CBDB Local (SQLite)
Query the China Biographical Database locally — 656K+ historical Chinese figures, 7th c. BCE to 19th c. CE. No network calls after setup.
When to Use
- Use cbdb-local (this skill) for: offline access, complex queries, batch analysis, full kinship/social network traversal, raw SQL queries
- Use cbdb-api for: quick lookups when database isn't downloaded, or when disk space is limited
Setup
Download and extract the SQLite database (~69 MB compressed, ~556 MB uncompressed):
python3 scripts/cbdb_query.py setup
Requires 7z for extraction:
- macOS:
brew install 7zip - Windows:
winget install 7zip.7zipor download from https://www.7-zip.org/ - Linux:
sudo apt install p7zip-full
Setup is one-time. The script downloads from GitHub, extracts, creates search indexes, and cleans up the archive.
Quick Start
Search by Name
# Chinese name (exact match, then alt names, then fuzzy)

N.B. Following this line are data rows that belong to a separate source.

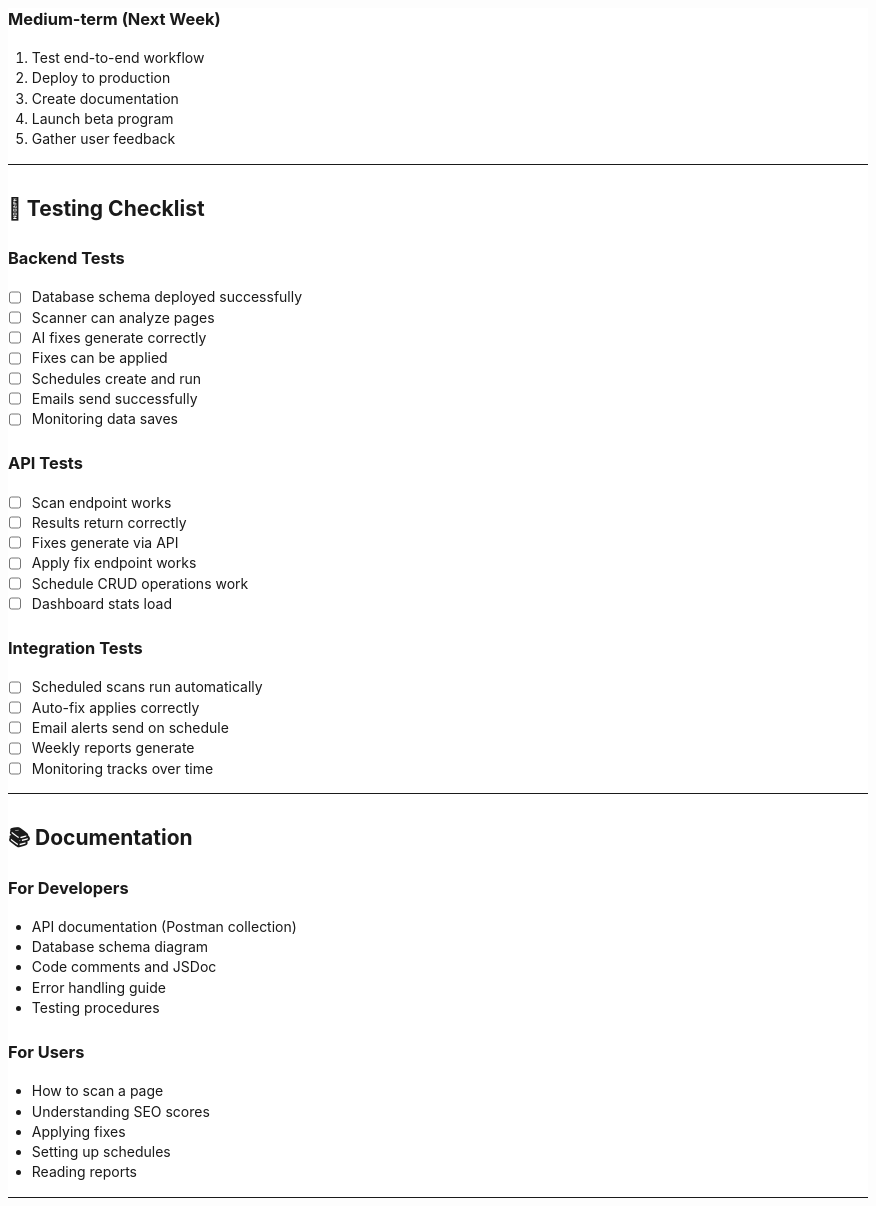 ### Medium-term (Next Week)
1. Test end-to-end workflow
2. Deploy to production
3. Create documentation
4. Launch beta program
5. Gather user feedback

---

## 🧪 Testing Checklist

### Backend Tests
- [ ] Database schema deployed successfully
- [ ] Scanner can analyze pages
- [ ] AI fixes generate correctly
- [ ] Fixes can be applied
- [ ] Schedules create and run
- [ ] Emails send successfully
- [ ] Monitoring data saves

### API Tests
- [ ] Scan endpoint works
- [ ] Results return correctly
- [ ] Fixes generate via API
- [ ] Apply fix endpoint works
- [ ] Schedule CRUD operations work
- [ ] Dashboard stats load

### Integration Tests
- [ ] Scheduled scans run automatically
- [ ] Auto-fix applies correctly
- [ ] Email alerts send on schedule
- [ ] Weekly reports generate
- [ ] Monitoring tracks over time

---

## 📚 Documentation

### For Developers
- API documentation (Postman collection)
- Database schema diagram
- Code comments and JSDoc
- Error handling guide
- Testing procedures

### For Users
- How to scan a page
- Understanding SEO scores
- Applying fixes
- Setting up schedules
- Reading reports

---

python3 scripts/cbdb_query.py person "蘇軾"
# Pinyin name
python3 scripts/cbdb_query.py person "Su Shi"
# By person ID (returns full profile)
python3 scripts/cbdb_query.py person --id 3767
Single match returns a full profile (bio + alt names + kinship + offices + associations + addresses + entries + status + texts + institutions + posting addresses). Multiple matches return a list of candidates.
Specific Data
python3 scripts/cbdb_query.py kinship 3767 # Family tree
python3 scripts/cbdb_query.py offices 3767 # Official postings
python3 scripts/cbdb_query.py associations 3767 # Social network
python3 scripts/cbdb_query.py addresses 3767 # Places/addresses
python3 scripts/cbdb_query.py entries 3767 # Exam/entry records
python3 scripts/cbdb_query.py altnames 3767 # Alternative names
python3 scripts/cbdb_query.py status 3767 # Social status
python3 scripts/cbdb_query.py texts 3767 # Writings/texts
python3 scripts/cbdb_query.py institutions 3767 # Academies, temples, etc.

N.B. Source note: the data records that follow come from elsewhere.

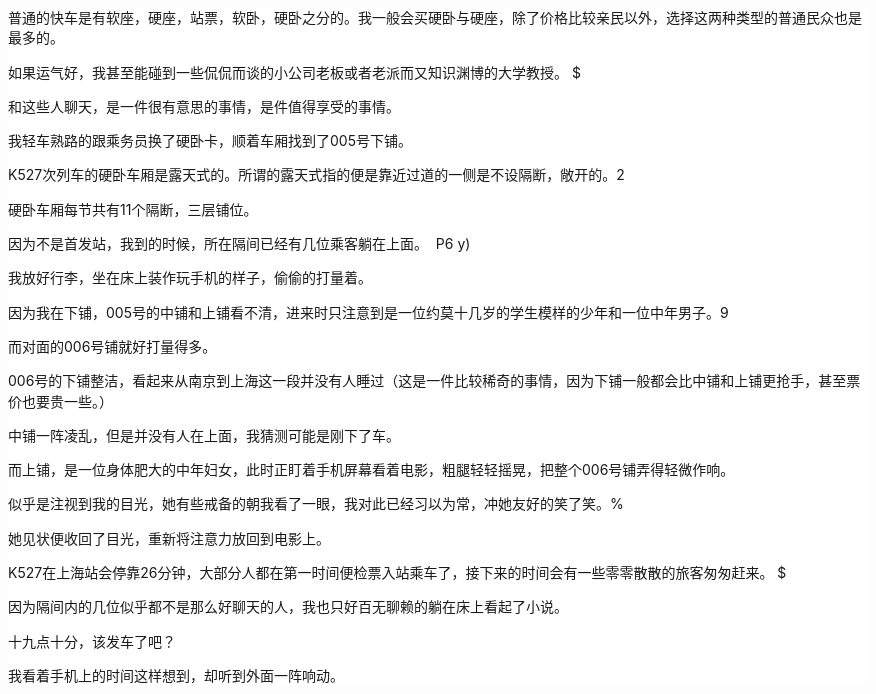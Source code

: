 

普通的快车是有软座，硬座，站票，软卧，硬卧之分的。我一般会买硬卧与硬座，除了价格比较亲民以外，选择这两种类型的普通民众也是最多的。



如果运气好，我甚至能碰到一些侃侃而谈的小公司老板或者老派而又知识渊博的大学教授。 $



和这些人聊天，是一件很有意思的事情，是件值得享受的事情。



我轻车熟路的跟乘务员换了硬卧卡，顺着车厢找到了005号下铺。



K527次列车的硬卧车厢是露天式的。所谓的露天式指的便是靠近过道的一侧是不设隔断，敞开的。2



硬卧车厢每节共有11个隔断，三层铺位。



因为不是首发站，我到的时候，所在隔间已经有几位乘客躺在上面。  P6 y)



我放好行李，坐在床上装作玩手机的样子，偷偷的打量着。



因为我在下铺，005号的中铺和上铺看不清，进来时只注意到是一位约莫十几岁的学生模样的少年和一位中年男子。9



而对面的006号铺就好打量得多。



006号的下铺整洁，看起来从南京到上海这一段并没有人睡过（这是一件比较稀奇的事情，因为下铺一般都会比中铺和上铺更抢手，甚至票价也要贵一些。）



中铺一阵凌乱，但是并没有人在上面，我猜测可能是刚下了车。



而上铺，是一位身体肥大的中年妇女，此时正盯着手机屏幕看着电影，粗腿轻轻摇晃，把整个006号铺弄得轻微作响。



似乎是注视到我的目光，她有些戒备的朝我看了一眼，我对此已经习以为常，冲她友好的笑了笑。%



她见状便收回了目光，重新将注意力放回到电影上。



K527在上海站会停靠26分钟，大部分人都在第一时间便检票入站乘车了，接下来的时间会有一些零零散散的旅客匆匆赶来。 $



因为隔间内的几位似乎都不是那么好聊天的人，我也只好百无聊赖的躺在床上看起了小说。



十九点十分，该发车了吧？



我看着手机上的时间这样想到，却听到外面一阵响动。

python3 scripts/cbdb_query.py postaddr 3767 # Places of official service
Raw SQL
python3 scripts/cbdb_query.py sql "SELECT c_personid, c_name_chn, c_birthyear FROM BIOG_MAIN WHERE c_dy = 15 AND c_birthyear > 1000 LIMIT 10"
Only SELECT queries are allowed. For complex queries, use ZZZ_ denormalized tables (e.g., ZZZ_ENTRY_DATA, ZZZ_KIN_BIOG_ADDR) which pre-join names and descriptions — much simpler than multi-table joins. See references/database_schema.md for the full list.
Output Format
All commands output JSON. Example for person "蘇軾":
{
"basic_info": {
"person_id": 3767,
"name_chn": "蘇軾",
"name_pinyin": "Su Shi",
"dynasty_chn": "宋",
"birth_year": 1036,
"death_year": 1101
},
"alt_names": [
{ "name_chn": "子瞻", "type_chn": "字", "type": "Courtesy name" },
{ "name_chn": "東坡居士", "type_chn": "室名、別號", "type": "Studio name, Style name" }
],
"kinship": [
{ "name_chn": "蘇洵", "relation_chn": "父", "relation": "F" },
{ "name_chn": "蘇轍", "relation_chn": "弟", "relation": "B-" }
],
"offices": [...],
"associations": [...],
"addresses": [...],
"entries": [...],
"status": [...],
"texts": [
{ "title_chn": "東坡集", "role_chn": "撰著者", "role": "Author" }
],
"institutions": [...],
"posted_addresses": [...]
}
Kinship Tree Visualization
Generate family tree diagrams from CBDB kinship data.
Tree Commands
# Graphviz DOT format (recommended for quality)
python3 scripts/cbdb_query.py tree 3767 -d 2 -f dot -o su_shi.dot
# Render DOT to image (requires: brew install graphviz)
dot -Tsvg su_shi.dot -o su_shi.svg
dot -Tpng su_shi.dot -o su_shi.png
# Mermaid format (paste into GitHub, Obsidian, etc.)
python3 scripts/cbdb_query.py tree 3767 -d 2 -f mermaid -o su_shi.md
# Direct SVG (requires graphviz, falls back to DOT if missing)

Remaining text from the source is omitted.